Santa Clara County Law Library - great place and free - has the 1944 Cumulative Bulletin! |
This is a reminder of a few things. First, not everything is on the Internet. While there might be a copy of the 1944 legislation available on an online database somewhere, likely not for free access (I could not find it). But the CB is really needed because footnote 168 refers to a specific page for its support of a statement about the present law (pre-TCJA law). I pulled the CB from where the Santa County Law Library (free to public) stores its old government publications (in the attic!) (Note: the photo above shows first and second floors, there really is an attic above that.)
But - now that page from the CB is on the Internet - click on Section 164 from this 1/2/18 post where I have links to a few track changes versions of Code sections changed by the TCJA. The Section 164 link will also take you to the committee report.
Second, the 1944 law is a reminder that when Congress created the concept of Adjusted Gross Income (AGI) in 1944, they described where state and local taxes are deducted (for or from AGI). For property taxes paid by your sole proprietor business for example, they are deducted for AGI because they are paid and imposed directly on the business. In contrast, state income taxes imposed on that business are deducted from AGI as they are remotely connected to the business income. Basically, I think the concept is that when an individual calculates their state income taxes that calculation involves all of their income, various deductions, exclusions and credits. How much of that state income tax is attributable to the business income?
This is why for decades, state income taxes go on Schedule A rather than splitting it among other schedules, such as C, E, and F. In contrast, property taxes paid by a business, partnership or farm are deducted above the line (as part of one of these schedules).
This was also an issue after the Tax Reform Act of 1986 when tax prep fees became subject to the 2%-of-AGI threshold. People asked - what about the tax prep fee attributable to my Schedule C sole proprietor business? Despite the treatment of state and local income taxes, the IRS determined that the tax prep fee could be allocated (see Rev. Rul. 92-29).
Also, old IRS rulings determined that in calculating a net operating loss (NOL), the state and local income taxes attributable to business income can be part of that NOL (Rev. Rul. 70-40). Thus, there are ways to measure that (there are ways to measure most things).
The $10,000 state and local income cap (also referred to as the SALT cap), is in the law from 2018 through 2025. The House Ways and Means Committee voted to make it permanent, along with other temporary individual provisions including the reduced tax rates), on 9/13/18 (HR 6760). It is unlikely the Senate will vote on this as it would take 60 votes there to pass.

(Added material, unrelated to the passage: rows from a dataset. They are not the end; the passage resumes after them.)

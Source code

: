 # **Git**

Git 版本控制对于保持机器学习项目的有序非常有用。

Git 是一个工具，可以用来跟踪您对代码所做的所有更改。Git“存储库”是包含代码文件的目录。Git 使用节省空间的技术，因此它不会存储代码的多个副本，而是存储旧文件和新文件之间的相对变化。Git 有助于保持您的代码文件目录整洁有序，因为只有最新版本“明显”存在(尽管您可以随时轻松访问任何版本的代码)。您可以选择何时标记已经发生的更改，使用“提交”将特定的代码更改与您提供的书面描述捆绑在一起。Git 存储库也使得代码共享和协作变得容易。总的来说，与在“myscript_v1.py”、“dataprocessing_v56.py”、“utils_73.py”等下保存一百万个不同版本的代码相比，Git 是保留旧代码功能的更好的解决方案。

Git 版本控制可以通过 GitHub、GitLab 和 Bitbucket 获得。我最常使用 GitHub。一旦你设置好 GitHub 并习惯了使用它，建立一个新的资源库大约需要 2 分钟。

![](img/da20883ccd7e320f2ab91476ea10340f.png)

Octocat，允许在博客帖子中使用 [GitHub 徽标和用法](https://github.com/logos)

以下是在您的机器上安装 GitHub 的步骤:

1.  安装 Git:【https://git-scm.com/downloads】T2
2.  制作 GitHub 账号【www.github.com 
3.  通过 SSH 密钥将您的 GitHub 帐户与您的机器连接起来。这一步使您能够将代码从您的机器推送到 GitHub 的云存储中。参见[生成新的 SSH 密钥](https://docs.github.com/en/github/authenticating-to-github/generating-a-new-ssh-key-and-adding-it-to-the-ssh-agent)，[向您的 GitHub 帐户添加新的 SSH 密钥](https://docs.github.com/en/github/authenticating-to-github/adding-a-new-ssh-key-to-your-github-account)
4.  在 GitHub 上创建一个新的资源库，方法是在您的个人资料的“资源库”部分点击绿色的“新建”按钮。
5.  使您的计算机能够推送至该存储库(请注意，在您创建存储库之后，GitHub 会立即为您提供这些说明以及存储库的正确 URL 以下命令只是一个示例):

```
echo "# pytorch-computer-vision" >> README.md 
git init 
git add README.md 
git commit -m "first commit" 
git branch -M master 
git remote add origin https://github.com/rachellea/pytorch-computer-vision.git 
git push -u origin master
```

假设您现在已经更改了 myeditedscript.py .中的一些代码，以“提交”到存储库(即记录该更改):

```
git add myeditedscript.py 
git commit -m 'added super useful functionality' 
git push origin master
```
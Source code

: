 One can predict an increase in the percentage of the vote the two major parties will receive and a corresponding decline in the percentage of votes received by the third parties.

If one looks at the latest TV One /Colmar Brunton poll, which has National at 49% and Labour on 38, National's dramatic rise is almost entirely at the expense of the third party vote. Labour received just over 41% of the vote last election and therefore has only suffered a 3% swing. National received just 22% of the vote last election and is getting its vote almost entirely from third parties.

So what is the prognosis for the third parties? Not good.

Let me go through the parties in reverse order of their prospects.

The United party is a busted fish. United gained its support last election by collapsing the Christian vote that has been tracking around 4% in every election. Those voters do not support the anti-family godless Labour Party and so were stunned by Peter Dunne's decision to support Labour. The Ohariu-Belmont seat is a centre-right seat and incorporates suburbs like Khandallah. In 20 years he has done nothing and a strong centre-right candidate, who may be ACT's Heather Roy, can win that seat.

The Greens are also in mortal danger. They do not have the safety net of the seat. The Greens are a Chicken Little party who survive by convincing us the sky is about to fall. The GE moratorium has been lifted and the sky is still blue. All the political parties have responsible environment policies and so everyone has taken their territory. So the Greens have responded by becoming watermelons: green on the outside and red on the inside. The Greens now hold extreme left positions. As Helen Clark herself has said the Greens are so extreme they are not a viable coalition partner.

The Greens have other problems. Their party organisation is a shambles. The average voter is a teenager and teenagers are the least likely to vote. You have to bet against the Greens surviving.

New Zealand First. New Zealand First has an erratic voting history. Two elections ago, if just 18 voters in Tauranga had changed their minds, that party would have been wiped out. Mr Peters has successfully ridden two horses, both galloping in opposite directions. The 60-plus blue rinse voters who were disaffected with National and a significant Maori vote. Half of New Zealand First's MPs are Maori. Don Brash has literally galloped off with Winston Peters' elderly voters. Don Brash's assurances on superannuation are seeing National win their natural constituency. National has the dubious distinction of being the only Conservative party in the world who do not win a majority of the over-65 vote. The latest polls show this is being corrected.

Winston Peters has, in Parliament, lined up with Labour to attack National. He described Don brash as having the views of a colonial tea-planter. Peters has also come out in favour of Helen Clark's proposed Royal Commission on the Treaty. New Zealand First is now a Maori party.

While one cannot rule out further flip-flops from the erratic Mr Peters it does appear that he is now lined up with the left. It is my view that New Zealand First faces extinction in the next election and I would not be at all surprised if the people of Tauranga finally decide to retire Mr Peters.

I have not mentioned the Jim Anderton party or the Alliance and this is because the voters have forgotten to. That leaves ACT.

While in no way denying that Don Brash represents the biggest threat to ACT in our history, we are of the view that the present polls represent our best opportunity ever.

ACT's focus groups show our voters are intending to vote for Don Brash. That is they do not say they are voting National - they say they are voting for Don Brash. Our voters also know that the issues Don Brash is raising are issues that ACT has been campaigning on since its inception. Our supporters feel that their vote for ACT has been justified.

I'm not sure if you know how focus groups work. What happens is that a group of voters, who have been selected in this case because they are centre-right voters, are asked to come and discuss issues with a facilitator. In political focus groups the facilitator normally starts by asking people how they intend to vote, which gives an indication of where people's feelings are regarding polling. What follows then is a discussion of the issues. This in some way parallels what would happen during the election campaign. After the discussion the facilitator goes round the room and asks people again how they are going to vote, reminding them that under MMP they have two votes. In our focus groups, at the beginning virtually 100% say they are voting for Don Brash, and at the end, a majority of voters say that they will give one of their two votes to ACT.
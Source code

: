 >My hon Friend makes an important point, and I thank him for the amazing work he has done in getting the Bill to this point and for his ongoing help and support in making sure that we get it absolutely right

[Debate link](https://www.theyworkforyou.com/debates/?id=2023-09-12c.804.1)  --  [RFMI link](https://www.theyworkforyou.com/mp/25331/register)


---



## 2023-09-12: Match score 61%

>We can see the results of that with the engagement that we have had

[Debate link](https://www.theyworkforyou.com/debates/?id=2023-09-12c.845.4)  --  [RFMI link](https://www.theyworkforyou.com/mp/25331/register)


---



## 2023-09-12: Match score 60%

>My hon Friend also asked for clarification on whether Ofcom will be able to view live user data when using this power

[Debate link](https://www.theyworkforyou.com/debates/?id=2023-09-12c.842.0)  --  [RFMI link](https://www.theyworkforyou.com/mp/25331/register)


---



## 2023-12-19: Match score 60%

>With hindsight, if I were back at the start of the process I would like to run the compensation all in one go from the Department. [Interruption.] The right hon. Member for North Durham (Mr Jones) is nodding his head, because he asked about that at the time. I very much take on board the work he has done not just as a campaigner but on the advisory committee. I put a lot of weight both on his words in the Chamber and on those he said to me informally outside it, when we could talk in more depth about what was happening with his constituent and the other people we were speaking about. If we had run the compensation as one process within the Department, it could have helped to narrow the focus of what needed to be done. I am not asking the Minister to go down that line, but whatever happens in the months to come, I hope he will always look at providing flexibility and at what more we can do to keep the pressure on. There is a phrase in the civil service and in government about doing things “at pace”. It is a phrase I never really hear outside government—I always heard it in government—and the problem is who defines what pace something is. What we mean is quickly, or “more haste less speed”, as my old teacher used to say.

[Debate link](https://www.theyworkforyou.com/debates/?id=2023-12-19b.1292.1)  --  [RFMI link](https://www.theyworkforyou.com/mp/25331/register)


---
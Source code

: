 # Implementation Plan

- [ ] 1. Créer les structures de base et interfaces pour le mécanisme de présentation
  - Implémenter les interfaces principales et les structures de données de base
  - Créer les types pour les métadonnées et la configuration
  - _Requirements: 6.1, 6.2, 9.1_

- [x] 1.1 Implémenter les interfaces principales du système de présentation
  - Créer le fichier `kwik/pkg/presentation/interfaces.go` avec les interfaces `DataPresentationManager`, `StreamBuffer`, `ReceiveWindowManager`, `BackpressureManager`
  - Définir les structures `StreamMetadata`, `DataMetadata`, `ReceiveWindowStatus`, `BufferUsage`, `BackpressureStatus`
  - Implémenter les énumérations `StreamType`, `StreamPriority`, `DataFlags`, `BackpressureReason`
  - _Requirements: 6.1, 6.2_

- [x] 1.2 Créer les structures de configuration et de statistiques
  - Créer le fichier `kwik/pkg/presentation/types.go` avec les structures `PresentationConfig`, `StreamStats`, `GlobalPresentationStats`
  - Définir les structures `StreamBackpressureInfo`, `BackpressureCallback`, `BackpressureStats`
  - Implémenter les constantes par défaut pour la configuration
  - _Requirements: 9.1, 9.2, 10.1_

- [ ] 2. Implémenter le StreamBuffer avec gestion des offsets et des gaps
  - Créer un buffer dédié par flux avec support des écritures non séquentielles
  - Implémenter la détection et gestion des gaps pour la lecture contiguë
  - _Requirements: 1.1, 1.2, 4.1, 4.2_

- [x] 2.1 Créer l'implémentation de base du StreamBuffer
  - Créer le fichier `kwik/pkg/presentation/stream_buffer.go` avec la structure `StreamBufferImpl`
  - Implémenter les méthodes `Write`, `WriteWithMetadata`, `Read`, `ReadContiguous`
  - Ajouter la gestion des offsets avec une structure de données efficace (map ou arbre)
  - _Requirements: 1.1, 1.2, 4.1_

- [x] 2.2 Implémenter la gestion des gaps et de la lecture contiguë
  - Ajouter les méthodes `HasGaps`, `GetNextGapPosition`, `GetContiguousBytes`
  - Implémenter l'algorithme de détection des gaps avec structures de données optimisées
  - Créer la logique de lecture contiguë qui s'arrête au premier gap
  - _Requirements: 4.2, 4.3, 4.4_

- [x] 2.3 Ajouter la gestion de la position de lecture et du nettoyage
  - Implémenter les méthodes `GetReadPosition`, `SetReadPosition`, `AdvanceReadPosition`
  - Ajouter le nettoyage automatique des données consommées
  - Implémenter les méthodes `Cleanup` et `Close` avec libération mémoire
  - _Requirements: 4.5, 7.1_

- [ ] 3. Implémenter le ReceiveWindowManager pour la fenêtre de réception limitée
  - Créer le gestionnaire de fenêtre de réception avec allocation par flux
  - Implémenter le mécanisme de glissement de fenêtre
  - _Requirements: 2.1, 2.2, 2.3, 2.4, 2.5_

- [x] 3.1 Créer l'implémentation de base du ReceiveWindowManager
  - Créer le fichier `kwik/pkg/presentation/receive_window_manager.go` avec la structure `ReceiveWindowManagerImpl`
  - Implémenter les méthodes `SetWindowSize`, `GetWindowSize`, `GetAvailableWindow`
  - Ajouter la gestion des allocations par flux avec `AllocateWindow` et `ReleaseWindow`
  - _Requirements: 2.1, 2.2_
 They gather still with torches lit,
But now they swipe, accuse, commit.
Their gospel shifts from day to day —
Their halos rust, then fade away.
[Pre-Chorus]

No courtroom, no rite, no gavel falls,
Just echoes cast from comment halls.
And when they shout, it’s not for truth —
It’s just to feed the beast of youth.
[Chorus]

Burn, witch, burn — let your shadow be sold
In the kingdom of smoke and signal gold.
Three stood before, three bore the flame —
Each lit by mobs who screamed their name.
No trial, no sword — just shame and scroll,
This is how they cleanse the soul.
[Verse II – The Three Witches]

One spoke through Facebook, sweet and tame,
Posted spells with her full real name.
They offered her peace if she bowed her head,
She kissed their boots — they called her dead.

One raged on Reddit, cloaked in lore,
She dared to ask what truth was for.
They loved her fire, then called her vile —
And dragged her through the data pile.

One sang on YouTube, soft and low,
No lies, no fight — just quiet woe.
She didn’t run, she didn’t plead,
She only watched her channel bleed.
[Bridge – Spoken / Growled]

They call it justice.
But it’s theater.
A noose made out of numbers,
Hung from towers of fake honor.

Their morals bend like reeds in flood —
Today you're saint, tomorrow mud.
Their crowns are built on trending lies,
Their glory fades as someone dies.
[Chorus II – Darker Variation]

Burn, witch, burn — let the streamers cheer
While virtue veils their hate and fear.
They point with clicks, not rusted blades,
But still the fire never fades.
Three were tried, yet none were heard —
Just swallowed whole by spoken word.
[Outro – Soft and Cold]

Final point while I'm talking about the $10,000 SALT cap, why not change the law to allow individuals to deduct their state and local income taxes attributable to their business income above the line? Certainly with the $10,000 cap, this seems like the right thing to do. After all, corporations don't have a cap on their state and local income tax deduction, why should individuals operating a business outside of the corporate form have a limitation. And even without the cap, deducting for AGI makes sense because not all business owners itemized. The AICPA recommended this change while the TCJA was being discussed in Congress (which was the first time the SALT cap came up) (see item 4 in this 11/2/17 letter to Congress and this 11/13/17 letter and 11/10/17 letter).
What do you think?
2 comments:
Thank you for posting this, Professor Nellen! You certainly went "above" and beyond in the quest for the document. So interesting to learn about the original intent and to be able to find the documents supporting that intent.
L Carpenter CPA (FL)
Appreciate all your time and effort to investigate this matter involving the "origins" for individuals claiming tax deduction for state & income taxes paid.
It seems clear to me that any business operated as a sole proprietorship would claim TAX DEDUCTIBLE expenses as "BUSINESS" related (IRS Sch. C with impact on IRS Sch. SE) for ONLY those expenses generated by conducting business operations.
These State & Local taxes are IMPOSED ONLY on the individual taxpayer taxable income generated from whatever source of income seeking activity conducted by the taxpayer as an INDIVIDUAL.
Of course, there are some "EXCEPTIONS" - for example, New York City imposes a separate income tax on sole proprietorships which would not be subject to SALT Itemized Deduction limitation imposed from 2018 thru 2025 on individual taxpayers.
Even charitable contributions paid directly from sole proprietorship funds to qualifying IRC 503(c)(3) organizations are required to be deducted on IRS Schedule a as Itemized Deductions subject to 60% AGI annual limit.
Any "grass roots" movements to transform nondeductible or deductible under limitations specified under IRC are possibly equivalent to "Tax Avoidance" in eyes of IRS so beware.
All professional tax preparers (especially CPAs) must accept that SUBSTANCE over FORM is the mantra that leads to ETHICAL BEHAVIOR expected by the public from professionals.